What’s More Bothersome Than Living by Railroad Tracks?

A residential developer interested in purchasing a piece of real estate adjacent to a railroad track on a public highway was aware of the corresponding sound situation’s possible impact on property values. After all, what’s more bothersome than living by a loud railroad track? Were there measures that could be taken to reduce the noise from the trains? He had heard of something called Railroad Quiet Zones.

In our Just for Fun posts, we underscore certain construction and real estate topics just for the fun of it.

Federal law requires the use of locomotive horns at public highway-rail grade crossings for safety purposes. A grade crossing is a place where a public highway, road, street, or private roadway, including associated sidewalks, and pathways, crosses railroad tracks at the same level as the street. Federal regulations require locomotive engineers to begin sounding train horns at least 15 seconds, and no more than 20 seconds, in advance of all public grade crossings. “Sounding of the locomotive horn with two long blasts, one short blast and one long blast shall be initiated at [the required] location…[and] shall be repeated or prolonged until the locomotive occupies the crossing.” 49 CFR § 222.21. However, federal regulations also empower local governments to reduce or eliminate horn noise by establishing Railroad Quiet Zones.

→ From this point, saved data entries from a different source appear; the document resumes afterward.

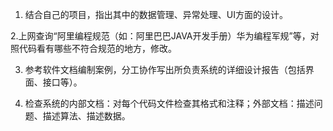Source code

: 1. 结合自己的项目，指出其中的数据管理、异常处理、UI方面的设计。


2.上网查询“阿里编程规范（如：阿里巴巴JAVA开发手册）华为编程军规”等，对照代码看有哪些不符合规范的地方，修改。

3. 参考软件文档编制案例，分工协作写出所负责系统的详细设计报告（包括界面、接口等）。

4. 检查系统的内部文档：对每个代码文件检查其格式和注释；外部文档：描述问题、描述算法、描述数据。
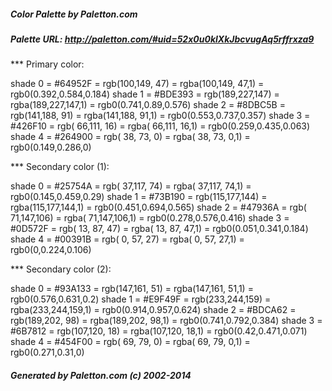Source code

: 
#####  Color Palette by Paletton.com
#####  Palette URL: http://paletton.com/#uid=52x0u0klXkJbcvugAq5rffrxza9


*** Primary color:

   shade 0 = #64952F = rgb(100,149, 47) = rgba(100,149, 47,1) = rgb0(0.392,0.584,0.184)
   shade 1 = #BDE393 = rgb(189,227,147) = rgba(189,227,147,1) = rgb0(0.741,0.89,0.576)
   shade 2 = #8DBC5B = rgb(141,188, 91) = rgba(141,188, 91,1) = rgb0(0.553,0.737,0.357)
   shade 3 = #426F10 = rgb( 66,111, 16) = rgba( 66,111, 16,1) = rgb0(0.259,0.435,0.063)
   shade 4 = #264900 = rgb( 38, 73,  0) = rgba( 38, 73,  0,1) = rgb0(0.149,0.286,0)

*** Secondary color (1):

   shade 0 = #25754A = rgb( 37,117, 74) = rgba( 37,117, 74,1) = rgb0(0.145,0.459,0.29)
   shade 1 = #73B190 = rgb(115,177,144) = rgba(115,177,144,1) = rgb0(0.451,0.694,0.565)
   shade 2 = #47936A = rgb( 71,147,106) = rgba( 71,147,106,1) = rgb0(0.278,0.576,0.416)
   shade 3 = #0D572F = rgb( 13, 87, 47) = rgba( 13, 87, 47,1) = rgb0(0.051,0.341,0.184)
   shade 4 = #00391B = rgb(  0, 57, 27) = rgba(  0, 57, 27,1) = rgb0(0,0.224,0.106)

*** Secondary color (2):

   shade 0 = #93A133 = rgb(147,161, 51) = rgba(147,161, 51,1) = rgb0(0.576,0.631,0.2)
   shade 1 = #E9F49F = rgb(233,244,159) = rgba(233,244,159,1) = rgb0(0.914,0.957,0.624)
   shade 2 = #BDCA62 = rgb(189,202, 98) = rgba(189,202, 98,1) = rgb0(0.741,0.792,0.384)
   shade 3 = #6B7812 = rgb(107,120, 18) = rgba(107,120, 18,1) = rgb0(0.42,0.471,0.071)
   shade 4 = #454F00 = rgb( 69, 79,  0) = rgba( 69, 79,  0,1) = rgb0(0.271,0.31,0)


#####  Generated by Paletton.com (c) 2002-2014
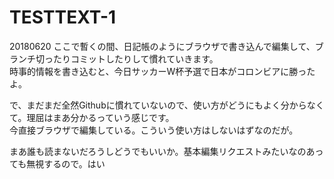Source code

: # TESTTEXT-1

20180620
ここで暫くの間、日記帳のようにブラウザで書き込んで編集して、ブランチ切ったりコミットしたりして慣れていきます。  
時事的情報を書き込むと、今日サッカーW杯予選で日本がコロンビアに勝ったよ。  

で、まだまだ全然Githubに慣れていないので、使い方がどうにもよく分からなくて。理屈はまあ分かるっていう感じです。  
今直接ブラウザで編集している。こういう使い方はしないはずなのだが。  

まあ誰も読まないだろうしどうでもいいか。基本編集リクエストみたいなのあっても無視するので。はい

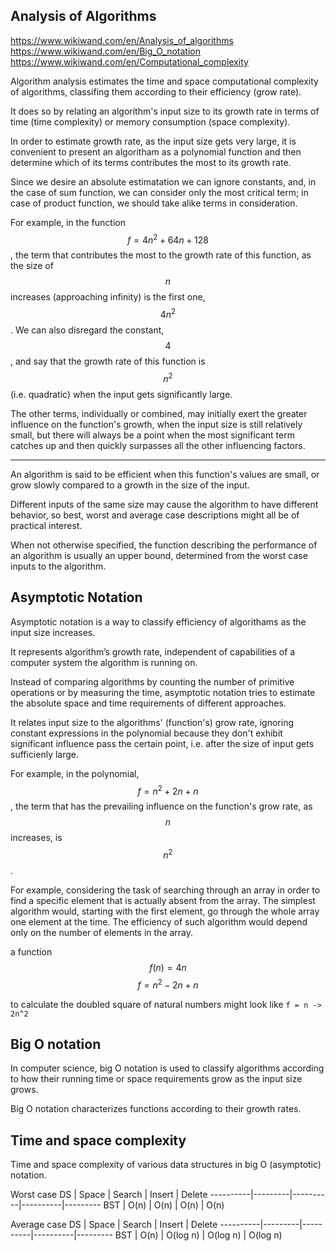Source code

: ## Analysis of Algorithms

https://www.wikiwand.com/en/Analysis_of_algorithms
https://www.wikiwand.com/en/Big_O_notation
https://www.wikiwand.com/en/Computational_complexity


Algorithm analysis estimates the time and space computational complexity of algorithms, classifing them according to their efficiency (grow rate).

It does so by relating an algorithm's input size to its growth rate in terms of time (time complexity) or memory consumption (space complexity).

In order to estimate growth rate, as the input size gets very large, it is convenient to present an algoritham as a polynomial function and then determine which of its terms contributes the most to its growth rate.

Since we desire an absolute estimatation we can ignore constants, and, in the case of sum function, we can consider only the most critical term; in case of product function, we should take alike terms in consideration.

For example, in the function $$f = 4n^2 + 64n + 128$$, the term that contributes the most to the growth rate of this function, as the size of $$n$$ increases (approaching infinity) is the first one, $$4n^2$$. We can also disregard the constant, $$4$$, and say that the growth rate of this function is $$n^2$$ (i.e. quadratic) when the input gets significantly large.

The other terms, individually or combined, may initially exert the greater influence on the function's growth, when the input size is still relatively small, but there will always be a point when the most significant term catches up and then quickly surpasses all the other influencing factors.


---

An algorithm is said to be efficient when this function's values are small, or grow slowly compared to a growth in the size of the input.

Different inputs of the same size may cause the algorithm to have different behavior, so best, worst and average case descriptions might all be of practical interest.

When not otherwise specified, the function describing the performance of an algorithm is usually an upper bound, determined from the worst case inputs to the algorithm.



## Asymptotic Notation
Asymptotic notation is a way to classify efficiency of algorithams as the input size increases.

It represents algorithm’s growth rate, independent of capabilities of a computer system the algorithm is running on.

Instead of comparing algorithms by counting the number of primitive operations or by measuring the time, asymptotic notation tries to estimate the absolute space and time requirements of different approaches.

It relates input size to the algorithms' (function's) grow rate, ignoring constant expressions in the polynomial because they don't exhibit significant influence pass the certain point, i.e. after the size of input gets sufficienly large.

For example, in the polynomial, $$f = n^2 + 2n + n$$, the term that has the prevailing influence on the function's grow rate, as $$n$$ increases, is $$n^2$$.


For example, considering the task of searching through an array in order to find a specific element that is actually absent from the array. The simplest algorithm would, starting with the first element, go through the whole array one element at the time. The efficiency of such algorithm would depend only on the number of elements in the array.





a function $$f(n) = 4n$$
$$f = n^2 - 2n + n$$


to calculate the doubled square of natural numbers might look like `f = n -> 2n^2`


## Big O notation
In computer science, big O notation is used to classify algorithms according to how their running time or space requirements grow as the input size grows.

Big O notation characterizes functions according to their growth rates.




## Time and space complexity

Time and space complexity of various data structures in big O (asymptotic) notation.

Worst case
DS        | Space   | Search   | Insert   | Delete
----------|---------|----------|----------|---------
BST       | O(n)    | O(n)     | O(n)     | O(n)

Average case
DS        | Space   | Search   | Insert   | Delete
----------|---------|----------|----------|---------
BST       | O(n)    | O(log n) | O(log n) | O(log n)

The phrase Railroad Quiet Zones may be somewhat misleading. It does not mean the absence of sound. Instead, it means that if certain measures are implemented, locomotive operators aren’t required to blast their horns as otherwise required.

There are minimum requirements in order for local governments to establish Railroad Quiet Zones. All the crossings must be equipped with “standard” warning devices, including flashing lights, bells, and gates with power-out indicators. The authority must place advance signs warning that train horns are not sounded at the crossing. And it must be shown that the lack of a train horn doesn’t present a significant risk of loss of life or serious personal injury, or that the significant risk has been compensated for by other means called supplementary safety measures (“SSM”). The regulations go on to list certain pre-approved SSMs.

SSMs essentially fall into five categories. First, closing the crossing. The closing may be permanent or it may be temporary, such as during certain designated quiet periods. Second, installing a four-quadrant gate system. Third, installing a wayside horn at the crossing. Fourth, constructing median barriers on both sides of the roadway approaching the tracks. And fifth, installing gates that completely block all lanes of traffic on one-way streets approaching crossings.

For additional information on Railroad Quiet Zone establishment and strategies, visit the American Public Works Association’s website here.

The aim of the federal regulations covering Railroad Quiet Zones is to strike a balance between the important issues of public safety and quality of life. What’s more bothersome than living by a railroad track? Dying or having the death of another on your conscience.